[Records drawn from a dataset]
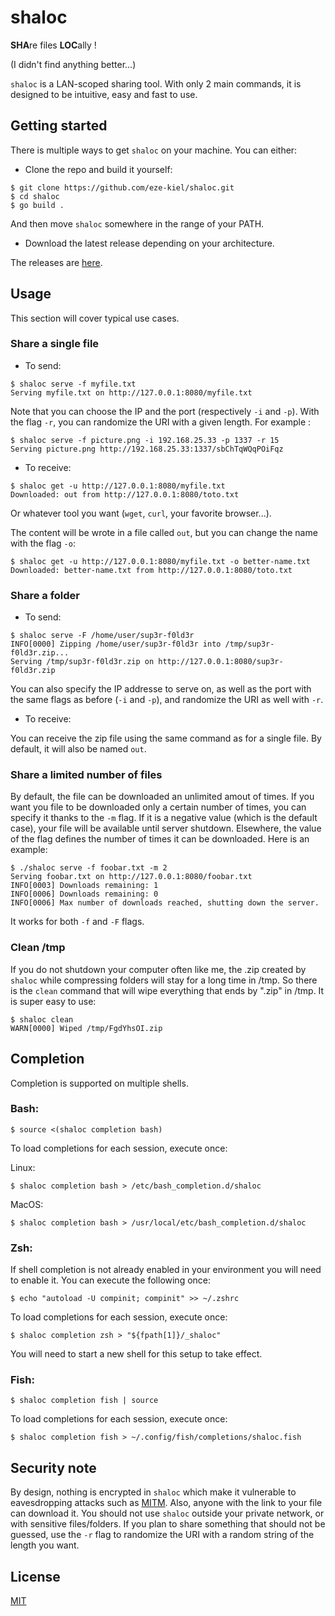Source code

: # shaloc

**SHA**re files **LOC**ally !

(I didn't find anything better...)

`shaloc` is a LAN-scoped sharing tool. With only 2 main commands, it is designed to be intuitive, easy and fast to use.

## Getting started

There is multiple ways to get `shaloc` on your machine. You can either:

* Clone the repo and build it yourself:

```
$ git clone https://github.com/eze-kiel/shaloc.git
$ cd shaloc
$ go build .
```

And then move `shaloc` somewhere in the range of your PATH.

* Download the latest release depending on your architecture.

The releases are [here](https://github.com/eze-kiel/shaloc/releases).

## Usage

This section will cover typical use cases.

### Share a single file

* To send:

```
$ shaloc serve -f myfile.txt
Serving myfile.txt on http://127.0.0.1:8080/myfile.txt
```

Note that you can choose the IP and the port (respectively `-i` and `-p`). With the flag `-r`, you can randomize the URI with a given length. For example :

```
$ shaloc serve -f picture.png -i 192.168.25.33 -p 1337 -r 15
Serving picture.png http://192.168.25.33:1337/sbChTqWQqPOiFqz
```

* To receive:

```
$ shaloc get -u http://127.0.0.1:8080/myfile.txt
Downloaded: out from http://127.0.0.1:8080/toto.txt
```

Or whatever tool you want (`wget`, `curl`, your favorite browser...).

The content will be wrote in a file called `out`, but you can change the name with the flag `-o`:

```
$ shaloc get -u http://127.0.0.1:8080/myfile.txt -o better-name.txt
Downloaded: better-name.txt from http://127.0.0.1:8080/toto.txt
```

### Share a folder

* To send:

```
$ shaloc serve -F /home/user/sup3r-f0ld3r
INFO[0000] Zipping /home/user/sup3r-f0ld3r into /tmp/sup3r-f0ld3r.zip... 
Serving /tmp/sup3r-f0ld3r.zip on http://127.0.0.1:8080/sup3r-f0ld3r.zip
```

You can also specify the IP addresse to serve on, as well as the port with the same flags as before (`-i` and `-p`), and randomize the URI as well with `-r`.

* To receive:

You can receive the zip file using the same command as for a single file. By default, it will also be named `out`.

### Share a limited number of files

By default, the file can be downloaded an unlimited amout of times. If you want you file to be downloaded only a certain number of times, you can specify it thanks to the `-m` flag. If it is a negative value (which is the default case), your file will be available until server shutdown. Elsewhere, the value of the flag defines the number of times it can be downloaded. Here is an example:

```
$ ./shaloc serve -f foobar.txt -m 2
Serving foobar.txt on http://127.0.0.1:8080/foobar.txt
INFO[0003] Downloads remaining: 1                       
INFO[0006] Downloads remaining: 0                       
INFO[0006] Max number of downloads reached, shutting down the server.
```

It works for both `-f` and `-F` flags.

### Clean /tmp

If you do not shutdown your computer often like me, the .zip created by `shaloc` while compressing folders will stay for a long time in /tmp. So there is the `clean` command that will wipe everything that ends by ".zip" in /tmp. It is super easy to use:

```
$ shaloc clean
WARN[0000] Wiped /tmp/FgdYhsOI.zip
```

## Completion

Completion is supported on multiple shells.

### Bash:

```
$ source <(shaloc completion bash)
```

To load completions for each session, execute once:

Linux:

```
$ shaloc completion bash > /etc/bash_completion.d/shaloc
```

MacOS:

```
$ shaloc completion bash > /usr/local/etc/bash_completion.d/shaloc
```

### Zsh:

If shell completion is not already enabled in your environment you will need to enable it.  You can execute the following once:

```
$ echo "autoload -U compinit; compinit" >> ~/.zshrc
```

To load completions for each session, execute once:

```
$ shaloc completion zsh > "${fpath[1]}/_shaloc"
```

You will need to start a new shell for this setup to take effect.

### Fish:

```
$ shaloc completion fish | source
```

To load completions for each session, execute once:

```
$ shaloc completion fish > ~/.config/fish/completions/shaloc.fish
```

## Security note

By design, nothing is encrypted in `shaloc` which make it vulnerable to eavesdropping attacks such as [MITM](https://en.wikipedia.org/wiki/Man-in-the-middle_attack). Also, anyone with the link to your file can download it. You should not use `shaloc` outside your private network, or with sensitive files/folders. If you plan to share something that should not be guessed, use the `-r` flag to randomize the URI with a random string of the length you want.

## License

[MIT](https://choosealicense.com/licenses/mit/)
--
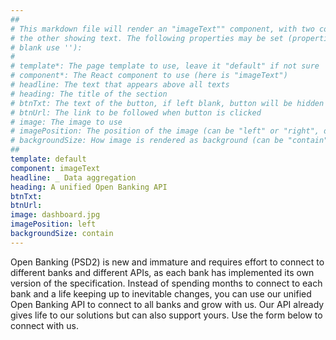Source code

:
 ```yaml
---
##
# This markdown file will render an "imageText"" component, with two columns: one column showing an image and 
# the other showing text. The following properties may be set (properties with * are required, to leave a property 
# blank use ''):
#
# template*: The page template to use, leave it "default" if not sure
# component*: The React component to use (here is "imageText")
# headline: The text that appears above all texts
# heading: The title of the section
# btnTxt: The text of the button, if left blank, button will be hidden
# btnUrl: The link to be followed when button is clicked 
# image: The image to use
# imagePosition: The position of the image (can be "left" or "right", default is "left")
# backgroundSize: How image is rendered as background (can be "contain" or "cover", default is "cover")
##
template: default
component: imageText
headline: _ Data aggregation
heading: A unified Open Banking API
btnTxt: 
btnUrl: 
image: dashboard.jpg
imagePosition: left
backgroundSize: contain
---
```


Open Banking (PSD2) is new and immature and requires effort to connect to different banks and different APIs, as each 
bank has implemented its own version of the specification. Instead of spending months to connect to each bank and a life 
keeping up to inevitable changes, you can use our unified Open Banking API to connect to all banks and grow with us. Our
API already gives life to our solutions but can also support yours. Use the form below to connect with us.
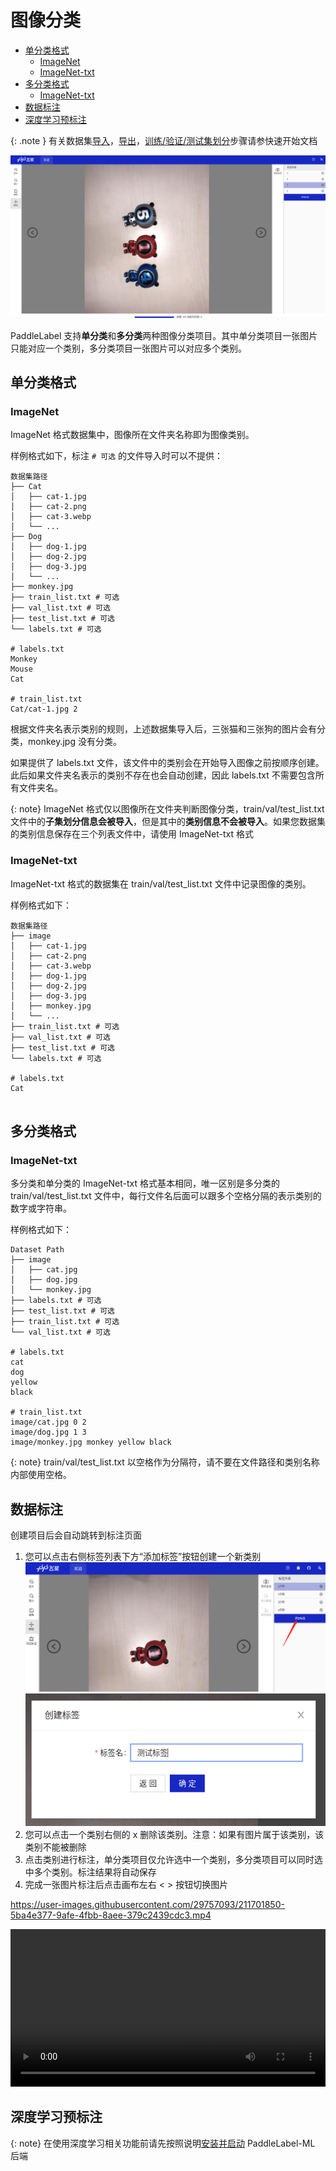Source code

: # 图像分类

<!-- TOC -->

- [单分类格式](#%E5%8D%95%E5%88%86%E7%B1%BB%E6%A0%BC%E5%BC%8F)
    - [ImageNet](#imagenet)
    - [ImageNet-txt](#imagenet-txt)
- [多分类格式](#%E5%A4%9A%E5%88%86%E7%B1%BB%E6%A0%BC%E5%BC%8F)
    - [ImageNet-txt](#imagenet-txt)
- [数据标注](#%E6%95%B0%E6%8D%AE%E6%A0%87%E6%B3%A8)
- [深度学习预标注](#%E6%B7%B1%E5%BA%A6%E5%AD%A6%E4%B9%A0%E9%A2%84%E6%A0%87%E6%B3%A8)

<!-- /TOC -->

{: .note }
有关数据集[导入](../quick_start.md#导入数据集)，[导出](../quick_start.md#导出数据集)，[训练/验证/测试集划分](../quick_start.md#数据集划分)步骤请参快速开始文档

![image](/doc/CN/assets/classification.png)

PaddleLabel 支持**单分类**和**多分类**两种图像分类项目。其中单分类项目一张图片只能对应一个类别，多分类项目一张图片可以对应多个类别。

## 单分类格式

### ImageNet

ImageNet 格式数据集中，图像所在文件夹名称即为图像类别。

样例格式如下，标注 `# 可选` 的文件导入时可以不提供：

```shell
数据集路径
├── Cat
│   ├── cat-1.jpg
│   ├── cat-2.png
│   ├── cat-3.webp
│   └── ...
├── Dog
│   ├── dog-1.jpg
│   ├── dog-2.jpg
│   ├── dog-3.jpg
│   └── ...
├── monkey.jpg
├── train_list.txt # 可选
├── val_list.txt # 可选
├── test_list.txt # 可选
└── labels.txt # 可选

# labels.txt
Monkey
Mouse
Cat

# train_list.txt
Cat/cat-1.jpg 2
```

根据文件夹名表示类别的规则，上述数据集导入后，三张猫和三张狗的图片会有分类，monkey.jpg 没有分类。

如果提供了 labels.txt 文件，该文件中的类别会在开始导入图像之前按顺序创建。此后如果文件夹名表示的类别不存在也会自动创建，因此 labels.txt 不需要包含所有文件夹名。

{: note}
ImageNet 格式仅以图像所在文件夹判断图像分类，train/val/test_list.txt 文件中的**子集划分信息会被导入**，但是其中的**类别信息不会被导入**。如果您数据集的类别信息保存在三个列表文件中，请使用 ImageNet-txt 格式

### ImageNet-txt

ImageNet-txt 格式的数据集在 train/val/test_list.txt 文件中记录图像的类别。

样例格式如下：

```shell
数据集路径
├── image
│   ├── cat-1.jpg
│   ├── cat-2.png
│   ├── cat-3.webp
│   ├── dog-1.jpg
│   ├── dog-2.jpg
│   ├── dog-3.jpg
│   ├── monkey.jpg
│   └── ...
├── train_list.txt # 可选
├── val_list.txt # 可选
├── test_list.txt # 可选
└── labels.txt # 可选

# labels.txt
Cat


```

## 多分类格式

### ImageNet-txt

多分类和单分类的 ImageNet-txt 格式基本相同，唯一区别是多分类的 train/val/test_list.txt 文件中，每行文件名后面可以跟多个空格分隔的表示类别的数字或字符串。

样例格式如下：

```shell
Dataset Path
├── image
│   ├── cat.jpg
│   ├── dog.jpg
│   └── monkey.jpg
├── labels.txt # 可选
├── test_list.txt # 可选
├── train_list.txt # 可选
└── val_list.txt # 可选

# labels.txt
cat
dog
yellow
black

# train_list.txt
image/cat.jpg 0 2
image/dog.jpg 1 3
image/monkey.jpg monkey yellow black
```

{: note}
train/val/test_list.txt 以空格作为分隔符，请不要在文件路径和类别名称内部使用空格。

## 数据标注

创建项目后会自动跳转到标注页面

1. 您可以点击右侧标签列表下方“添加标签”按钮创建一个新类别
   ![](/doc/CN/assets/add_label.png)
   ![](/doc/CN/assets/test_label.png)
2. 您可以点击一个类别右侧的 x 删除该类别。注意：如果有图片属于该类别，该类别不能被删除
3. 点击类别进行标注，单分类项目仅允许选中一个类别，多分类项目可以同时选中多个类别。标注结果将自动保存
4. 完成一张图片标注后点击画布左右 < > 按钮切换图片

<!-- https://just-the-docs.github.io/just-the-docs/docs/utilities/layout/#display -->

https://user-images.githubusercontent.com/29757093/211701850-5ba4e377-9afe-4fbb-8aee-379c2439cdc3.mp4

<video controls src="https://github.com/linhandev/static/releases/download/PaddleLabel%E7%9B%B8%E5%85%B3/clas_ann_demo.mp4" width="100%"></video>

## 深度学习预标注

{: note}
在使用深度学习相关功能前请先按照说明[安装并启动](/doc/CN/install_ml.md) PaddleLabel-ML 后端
--
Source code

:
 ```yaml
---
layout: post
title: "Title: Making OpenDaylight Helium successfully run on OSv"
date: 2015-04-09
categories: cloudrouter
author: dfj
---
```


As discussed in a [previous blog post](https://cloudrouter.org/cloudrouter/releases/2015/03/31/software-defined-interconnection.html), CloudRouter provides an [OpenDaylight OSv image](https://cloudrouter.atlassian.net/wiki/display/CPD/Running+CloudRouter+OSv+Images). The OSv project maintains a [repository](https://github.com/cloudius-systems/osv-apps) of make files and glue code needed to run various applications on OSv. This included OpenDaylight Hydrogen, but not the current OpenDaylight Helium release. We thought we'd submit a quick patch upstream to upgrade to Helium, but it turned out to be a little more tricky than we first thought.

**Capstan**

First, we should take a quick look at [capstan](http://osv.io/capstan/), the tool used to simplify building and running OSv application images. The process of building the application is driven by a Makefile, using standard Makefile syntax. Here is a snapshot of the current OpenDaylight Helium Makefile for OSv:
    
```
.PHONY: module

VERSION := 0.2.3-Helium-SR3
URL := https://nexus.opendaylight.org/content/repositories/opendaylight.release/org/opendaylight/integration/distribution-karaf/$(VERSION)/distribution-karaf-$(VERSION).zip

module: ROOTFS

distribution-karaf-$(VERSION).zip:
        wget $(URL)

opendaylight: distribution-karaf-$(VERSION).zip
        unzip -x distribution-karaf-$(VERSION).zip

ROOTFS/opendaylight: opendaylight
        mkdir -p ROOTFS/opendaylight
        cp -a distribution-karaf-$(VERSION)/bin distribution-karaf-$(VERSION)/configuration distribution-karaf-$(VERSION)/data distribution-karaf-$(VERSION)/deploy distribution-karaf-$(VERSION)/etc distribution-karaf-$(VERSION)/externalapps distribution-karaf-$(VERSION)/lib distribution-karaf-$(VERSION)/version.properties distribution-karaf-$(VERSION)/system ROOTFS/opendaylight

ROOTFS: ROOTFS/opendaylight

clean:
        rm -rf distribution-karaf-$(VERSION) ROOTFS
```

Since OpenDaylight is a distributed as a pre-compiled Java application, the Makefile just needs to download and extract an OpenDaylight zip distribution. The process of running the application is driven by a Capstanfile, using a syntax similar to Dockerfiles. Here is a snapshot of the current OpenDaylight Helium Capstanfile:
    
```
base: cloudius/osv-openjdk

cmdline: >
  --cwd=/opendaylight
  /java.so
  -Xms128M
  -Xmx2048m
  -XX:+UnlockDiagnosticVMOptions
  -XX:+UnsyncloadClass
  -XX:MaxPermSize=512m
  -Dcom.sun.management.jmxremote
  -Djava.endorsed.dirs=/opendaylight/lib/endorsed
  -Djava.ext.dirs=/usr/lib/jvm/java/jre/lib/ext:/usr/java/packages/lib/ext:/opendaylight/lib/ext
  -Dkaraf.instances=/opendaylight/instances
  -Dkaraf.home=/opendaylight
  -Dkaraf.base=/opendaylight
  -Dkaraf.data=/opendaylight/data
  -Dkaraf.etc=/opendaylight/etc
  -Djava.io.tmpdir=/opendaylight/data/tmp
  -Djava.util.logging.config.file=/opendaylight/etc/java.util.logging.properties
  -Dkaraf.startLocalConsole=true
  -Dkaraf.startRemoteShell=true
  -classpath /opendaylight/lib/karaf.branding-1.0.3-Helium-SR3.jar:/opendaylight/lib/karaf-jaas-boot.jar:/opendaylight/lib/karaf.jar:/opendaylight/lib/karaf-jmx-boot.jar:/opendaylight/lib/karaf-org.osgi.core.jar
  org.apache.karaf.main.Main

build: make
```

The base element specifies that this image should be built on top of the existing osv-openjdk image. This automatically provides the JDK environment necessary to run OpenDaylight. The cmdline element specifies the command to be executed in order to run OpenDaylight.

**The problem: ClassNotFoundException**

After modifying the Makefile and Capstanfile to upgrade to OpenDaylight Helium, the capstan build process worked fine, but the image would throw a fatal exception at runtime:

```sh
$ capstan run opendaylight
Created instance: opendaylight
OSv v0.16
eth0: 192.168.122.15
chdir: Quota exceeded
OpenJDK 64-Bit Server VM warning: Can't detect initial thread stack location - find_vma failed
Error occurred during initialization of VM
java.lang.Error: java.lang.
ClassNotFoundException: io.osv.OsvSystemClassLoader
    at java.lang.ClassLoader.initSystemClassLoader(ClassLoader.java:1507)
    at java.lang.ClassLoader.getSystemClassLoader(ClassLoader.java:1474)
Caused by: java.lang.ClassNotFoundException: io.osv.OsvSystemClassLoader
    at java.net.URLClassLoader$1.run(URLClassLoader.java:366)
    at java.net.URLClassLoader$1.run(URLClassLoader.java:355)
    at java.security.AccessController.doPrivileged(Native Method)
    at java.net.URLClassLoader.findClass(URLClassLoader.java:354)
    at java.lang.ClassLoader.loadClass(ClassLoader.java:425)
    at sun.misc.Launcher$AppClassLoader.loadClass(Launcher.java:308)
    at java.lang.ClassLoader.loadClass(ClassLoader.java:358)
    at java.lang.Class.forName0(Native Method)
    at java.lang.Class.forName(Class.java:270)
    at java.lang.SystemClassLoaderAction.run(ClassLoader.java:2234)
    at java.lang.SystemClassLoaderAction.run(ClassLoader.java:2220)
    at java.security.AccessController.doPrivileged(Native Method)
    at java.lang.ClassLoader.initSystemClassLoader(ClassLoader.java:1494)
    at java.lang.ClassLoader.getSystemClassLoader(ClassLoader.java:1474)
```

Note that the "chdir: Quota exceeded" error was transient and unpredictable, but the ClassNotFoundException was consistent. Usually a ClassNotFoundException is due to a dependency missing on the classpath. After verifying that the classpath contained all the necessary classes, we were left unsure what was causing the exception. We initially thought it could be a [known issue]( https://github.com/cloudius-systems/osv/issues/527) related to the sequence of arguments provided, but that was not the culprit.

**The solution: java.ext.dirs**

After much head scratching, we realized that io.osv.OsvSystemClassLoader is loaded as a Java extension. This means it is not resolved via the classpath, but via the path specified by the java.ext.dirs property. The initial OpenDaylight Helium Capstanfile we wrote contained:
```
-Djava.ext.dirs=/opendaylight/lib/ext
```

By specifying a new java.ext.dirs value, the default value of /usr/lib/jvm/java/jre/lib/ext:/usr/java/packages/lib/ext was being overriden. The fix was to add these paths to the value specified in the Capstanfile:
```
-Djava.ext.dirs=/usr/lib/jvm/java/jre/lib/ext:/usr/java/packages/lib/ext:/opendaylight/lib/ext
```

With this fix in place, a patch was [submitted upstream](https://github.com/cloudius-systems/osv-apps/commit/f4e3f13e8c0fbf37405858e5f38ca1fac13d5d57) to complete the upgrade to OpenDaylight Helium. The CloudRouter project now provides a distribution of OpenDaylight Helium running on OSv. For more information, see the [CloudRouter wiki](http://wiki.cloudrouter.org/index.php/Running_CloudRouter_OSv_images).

What is expected | Tally the lines in the records above that contain the string "number" and report only the tally.

Finished task | 3